That actually sounds like an awesome game, I'll have to try it when I get some free time.
A book I read that deals with time travel and the paradoxes that come with it is "Up The Line" by Robert Silverberg, written in the late 60's. Being from the 60's, it has a lot of hippie free love, and drug usage influences, but overall a good story. Silverberg covers a heck of a lot of paradoxes and rules about time travel that I hadn't really even considered at the time before I read the book:
"Accumulation Paradox": The book uses the example of Christ's Crucifixion, and you avoided it in your game by making the player invisible... If a person visits the same event in time many times, would every version of that person already be there? or does it accumulate after each trip. In other words: if Christ's Crucifixion was a "hot spot" for time tourists, and they kept going back there over and over again, eventually there would be hundreds of thousands of people all standing around watching the event, though history has not recorded such a mass of people being there at the time. It's explained better in the book
"Transit Displacement Paradox": This was used in the book as a sort of loophole to prevent the main character from instantly being altered by his actions. This just simply states that when a time traveler is not in his "present time" he is not in his own "time matrix" and is protected by a "temporal bubble" that conserves his history, despite how his new present has now changed.

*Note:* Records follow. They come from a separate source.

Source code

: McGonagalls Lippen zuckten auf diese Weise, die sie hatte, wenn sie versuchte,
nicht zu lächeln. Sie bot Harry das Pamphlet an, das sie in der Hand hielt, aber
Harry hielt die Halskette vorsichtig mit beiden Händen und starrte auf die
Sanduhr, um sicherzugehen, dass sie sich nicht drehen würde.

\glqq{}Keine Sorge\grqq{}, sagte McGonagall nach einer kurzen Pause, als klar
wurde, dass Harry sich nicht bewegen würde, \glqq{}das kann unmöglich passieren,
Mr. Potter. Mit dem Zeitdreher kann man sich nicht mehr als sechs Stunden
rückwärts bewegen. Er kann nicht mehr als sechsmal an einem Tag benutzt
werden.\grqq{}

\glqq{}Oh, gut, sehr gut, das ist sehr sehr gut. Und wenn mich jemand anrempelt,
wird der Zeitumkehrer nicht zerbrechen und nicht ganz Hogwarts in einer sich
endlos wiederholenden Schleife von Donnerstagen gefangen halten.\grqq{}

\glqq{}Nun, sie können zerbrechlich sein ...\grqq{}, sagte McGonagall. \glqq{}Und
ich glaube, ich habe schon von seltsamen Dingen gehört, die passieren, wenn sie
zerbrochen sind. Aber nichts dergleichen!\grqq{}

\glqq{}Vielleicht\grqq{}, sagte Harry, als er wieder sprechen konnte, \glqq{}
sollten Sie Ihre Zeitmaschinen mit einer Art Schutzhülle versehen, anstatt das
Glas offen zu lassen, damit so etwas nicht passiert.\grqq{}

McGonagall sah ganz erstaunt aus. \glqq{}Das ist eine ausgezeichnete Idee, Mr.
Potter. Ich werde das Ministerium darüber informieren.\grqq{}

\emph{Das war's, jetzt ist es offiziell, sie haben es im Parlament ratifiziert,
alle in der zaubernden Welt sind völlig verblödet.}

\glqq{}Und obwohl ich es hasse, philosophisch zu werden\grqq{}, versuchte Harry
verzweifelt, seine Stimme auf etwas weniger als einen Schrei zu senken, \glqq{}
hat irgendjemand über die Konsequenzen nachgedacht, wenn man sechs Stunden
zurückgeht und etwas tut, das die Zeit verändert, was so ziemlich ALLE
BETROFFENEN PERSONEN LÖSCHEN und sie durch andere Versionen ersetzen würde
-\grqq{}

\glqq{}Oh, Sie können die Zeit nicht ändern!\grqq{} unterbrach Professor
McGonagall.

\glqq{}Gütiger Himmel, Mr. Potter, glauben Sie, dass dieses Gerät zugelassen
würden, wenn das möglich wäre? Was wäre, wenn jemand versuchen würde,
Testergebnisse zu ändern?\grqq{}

"Discontinuity Paradox": Happens when you bump into someone that left from a future time than you did, and thus knows more about you and your future than you do. This can also work in reverse when you run into someone that is from a past present, with whom you haven't technically met yet.
"Duplication Paradox": This one's a doosey

It happens when you interrupt the past and thus create a duplicate of yourself. An example of this would be to stop yourself from traveling through time. Since you didn't travel through time, the version of you that stopped you from time traveling shouldn't exist, but using the "Transit Displacement Paradox," there is no paradox and you don't vanish until you return to your present time.
"Final Paradox": The paradox that in changing history that will prevent time travel from being invented.
There's some others but I can't recall them at this time.
I have made a prototype "Paradox Simulator" but as of this moment, it is only in a beta stage. It runs in a DOS window, and is a bit clunky, but I one day hope to do it in either 3D or at the very least in 2D. Basically all this does is allow you to move a small circle in an enclosed rectangle, and travel to any time you want. "Time" is indicated by integer numbers. So you start off at 0 (zero) and can go to any number above that... 234, 5, 42, etc. and back again. Give it a try. You'll get a sense of deja vu from playing it once you start noticing that there are 20 different versions of yourself in the same space at once. And I haven't really programmed it to do anything when you bump into your past self other than destroy the universe
Make sure it's in its own folder, because it'll create about 20 text files used to record player movement and it's a pain to have to find them in a bunch of other files if you didn't put the program into its own folder.